She was very pensive as she walked upstairs to pack her suitcase, and as she had the night before, she found the room depressing. It was too full of Steve, and bad dreams, and ugly nightmares. She couldn't sleep all night thinking of the trip to San Francisco, but it was too far to go down four flights of stairs to call Peter, so she just lay there waiting for morning.

Everyone in the house was still asleep when she left, and she left a note for Mrs. Boslicki, telling her where she was going. “I've gone to San Francisco to see my mother.” It would have had a nice ring to it, she thought, if it had been a different mother.

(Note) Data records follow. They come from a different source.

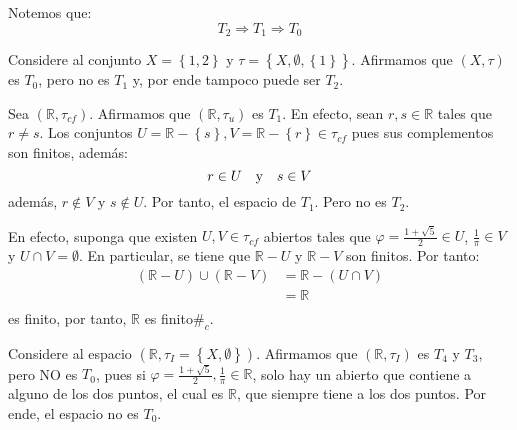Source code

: \documentclass[12pt]{report}
\theoremstyle{largebreak}
\newcommand\contradiction{\ensuremath{\#_c}}
\begin{document}
    \begin{obs}
        Notemos que:
        \begin{equation*}
            T_2\Rightarrow T_1\Rightarrow T_0
        \end{equation*}
    \end{obs}

    \begin{exa}
        Considere al conjunto $X=\left\{1,2 \right\}$ y $\tau=\left\{X,\emptyset,\left\{1 \right\} \right\}$. Afirmamos que $(X,\tau)$ es $T_0$, pero no es $T_1$ y, por ende tampoco puede ser $T_2$.
    \end{exa}

    
    \begin{exa}
        Sea $(\mathbb{R},\tau_{cf})$. Afirmamos que $(\mathbb{R},\tau_u)$ es $T_1$. En efecto, sean $r,s\in\mathbb{R}$ tales que $r\neq s$. Los conjuntos $U=\mathbb{R}-\left\{s \right\},V=\mathbb{R}-\left\{r \right\}\in\tau_{cf}$ pues sus complementos son finitos, además:
        \begin{equation*}
            r\in U\quad\textup{y}\quad s\in V
        \end{equation*}
        además, $r\notin V$ y $s\notin U$. Por tanto, el espacio de $T_1$. Pero no es $T_2$.

        En efecto, suponga que existen $U,V\in\tau_{cf}$ abiertos tales que $\varphi=\frac{1+\sqrt{5}}{2}\in U$, $\frac{1}{\pi}\in V$ y $U\cap V=\emptyset$. En particular, se tiene que $\mathbb{R}-U$ y $\mathbb{R}-V$ son finitos. Por tanto:
        \begin{equation*}
            \begin{split}
                (\mathbb{R}-U)\cup(\mathbb{R}-V)&=\mathbb{R}-(U\cap V)\\
                &=\mathbb{R}\\
            \end{split}
        \end{equation*}
        es finito, por tanto, $\mathbb{R}$ es finito\contradiction.
    \end{exa}

    \begin{exa}
        Considere al espacio $(\mathbb{R},\tau_I=\left\{X,\emptyset \right\})$. Afirmamos que $(\mathbb{R},\tau_I)$ es $T_4$ y $T_3$, pero NO es $T_0$, pues si $\varphi=\frac{1+\sqrt{5}}{2},\frac{1}{\pi}\in\mathbb{R}$, solo hay un abierto que contiene a alguno de los dos puntos, el cual es $\mathbb{R}$, que siempre tiene a los dos puntos. Por ende, el espacio no es $T_0$.        
    \end{exa}
\end{document}
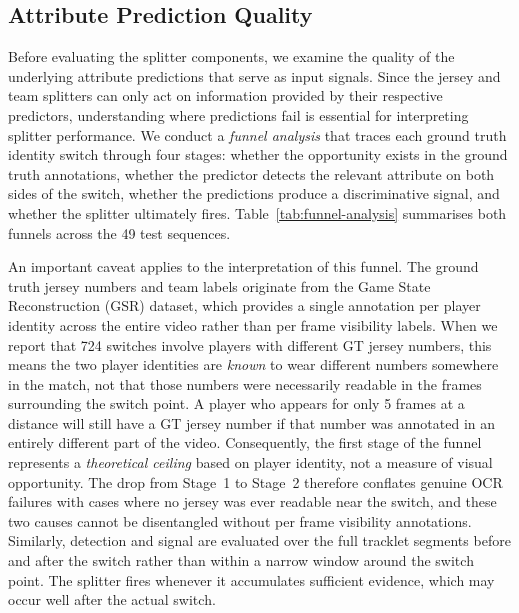 \subsection{Attribute Prediction Quality}
\label{sec:attribute-prediction-quality}

Before evaluating the splitter components, we examine the quality of the underlying attribute predictions that serve as input signals. Since the jersey and team splitters can only act on information provided by their respective predictors, understanding where predictions fail is essential for interpreting splitter performance. We conduct a \emph{funnel analysis} that traces each ground truth identity switch through four stages: whether the opportunity exists in the ground truth annotations, whether the predictor detects the relevant attribute on both sides of the switch, whether the predictions produce a discriminative signal, and whether the splitter ultimately fires. Table~\ref{tab:funnel-analysis} summarises both funnels across the 49 test sequences.

An important caveat applies to the interpretation of this funnel. The ground truth jersey numbers and team labels originate from the Game State Reconstruction (GSR) dataset, which provides a single annotation per player identity across the entire video rather than per frame visibility labels. When we report that 724 switches involve players with different GT jersey numbers, this means the two player identities are \emph{known} to wear different numbers somewhere in the match, not that those numbers were necessarily readable in the frames surrounding the switch point. A player who appears for only 5 frames at a distance will still have a GT jersey number if that number was annotated in an entirely different part of the video. Consequently, the first stage of the funnel represents a \emph{theoretical ceiling} based on player identity, not a measure of visual opportunity. The drop from Stage~1 to Stage~2 therefore conflates genuine OCR failures with cases where no jersey was ever readable near the switch, and these two causes cannot be disentangled without per frame visibility annotations. Similarly, detection and signal are evaluated over the full tracklet segments before and after the switch rather than within a narrow window around the switch point. The splitter fires whenever it accumulates sufficient evidence, which may occur well after the actual switch.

The flight to San Francisco passed uneventfully, and she took a bus into the city, with her small overnight bag. She was surprised by how cold it was, although it was August. There was a brisk wind, it was a foggy day, and it was decidedly chilly, which everyone said was typical of a San Francisco summer.

She stopped and had a bite to eat, and then called the telephone number she'd been given, and then realized instantly how foolish she'd been not to call first. What if they were away on vacation? But instead of that, there was a recording saying that the phone had been disconnected. She didn't know what to do then. She got a cab and drove by the address, but when she rang the bell they said that no one by that name lived there. She was almost in tears by then, and the cabdriver suggested they stop at a phone booth and call Information. All she knew was that the name of the man her mother had married years before was Frank Waterford. She remembered him vaguely as a nice-looking man who never talked to her. But surely he would now. And she followed the cabbie's suggestion, and it proved fruitful. Frank Waterford was listed on Twenty-eighth Avenue, in an area the driver said was called Seacliff.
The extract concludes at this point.